_BRIEF_:
Return only the lines running from the one that contains "A class that" through the end of the entries, exactly, both ends included. Omit pictures.

[Saved entries]

::::

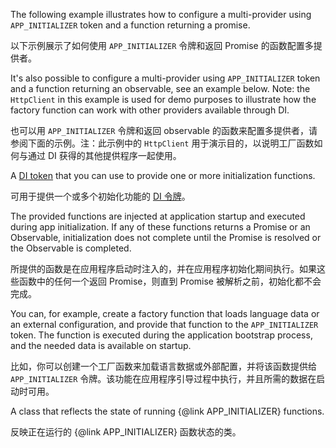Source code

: The following example illustrates how to configure a multi-provider using `APP_INITIALIZER` token
and a function returning a promise.

以下示例展示了如何使用 `APP_INITIALIZER` 令牌和返回 Promise 的函数配置多提供者。

It's also possible to configure a multi-provider using `APP_INITIALIZER` token and a function
returning an observable, see an example below. Note: the `HttpClient` in this example is used for
demo purposes to illustrate how the factory function can work with other providers available
through DI.

也可以用 `APP_INITIALIZER` 令牌和返回 observable
的函数来配置多提供者，请参阅下面的示例。注：此示例中的 `HttpClient`
用于演示目的，以说明工厂函数如何与通过 DI 获得的其他提供程序一起使用。

A [DI token](guide/glossary#di-token "DI token definition") that you can use to provide
one or more initialization functions.

可用于提供一个或多个初始化功能的 [DI 令牌](guide/glossary#di-token "DI 令牌定义")。

The provided functions are injected at application startup and executed during
app initialization. If any of these functions returns a Promise or an Observable, initialization
does not complete until the Promise is resolved or the Observable is completed.

所提供的函数是在应用程序启动时注入的，并在应用程序初始化期间执行。如果这些函数中的任何一个返回
Promise，则直到 Promise 被解析之前，初始化都不会完成。

You can, for example, create a factory function that loads language data
or an external configuration, and provide that function to the `APP_INITIALIZER` token.
The function is executed during the application bootstrap process,
and the needed data is available on startup.

比如，你可以创建一个工厂函数来加载语言数据或外部配置，并将该函数提供给 `APP_INITIALIZER`
令牌。该功能在应用程序引导过程中执行，并且所需的数据在启动时可用。

A class that reflects the state of running {&commat;link APP_INITIALIZER} functions.

反映正在运行的 {&commat;link APP_INITIALIZER} 函数状态的类。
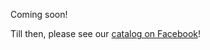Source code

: <!-- 

Title: Peepal Farm Products

-->

Coming soon!

Till then, please see our [catalog on Facebook](http://www.facebook.com/peepalfarm/shop)!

::::

_TASK OUTPUT_:
A class that reflects the state of running {&commat;link APP_INITIALIZER} functions.

反映正在运行的 {&commat;link APP_INITIALIZER} 函数状态的类。
Source code

: <!-- 

Title: Peepal Farm Products

-->

Coming soon!

Till then, please see our [catalog on Facebook](http://www.facebook.com/peepalfarm/shop)!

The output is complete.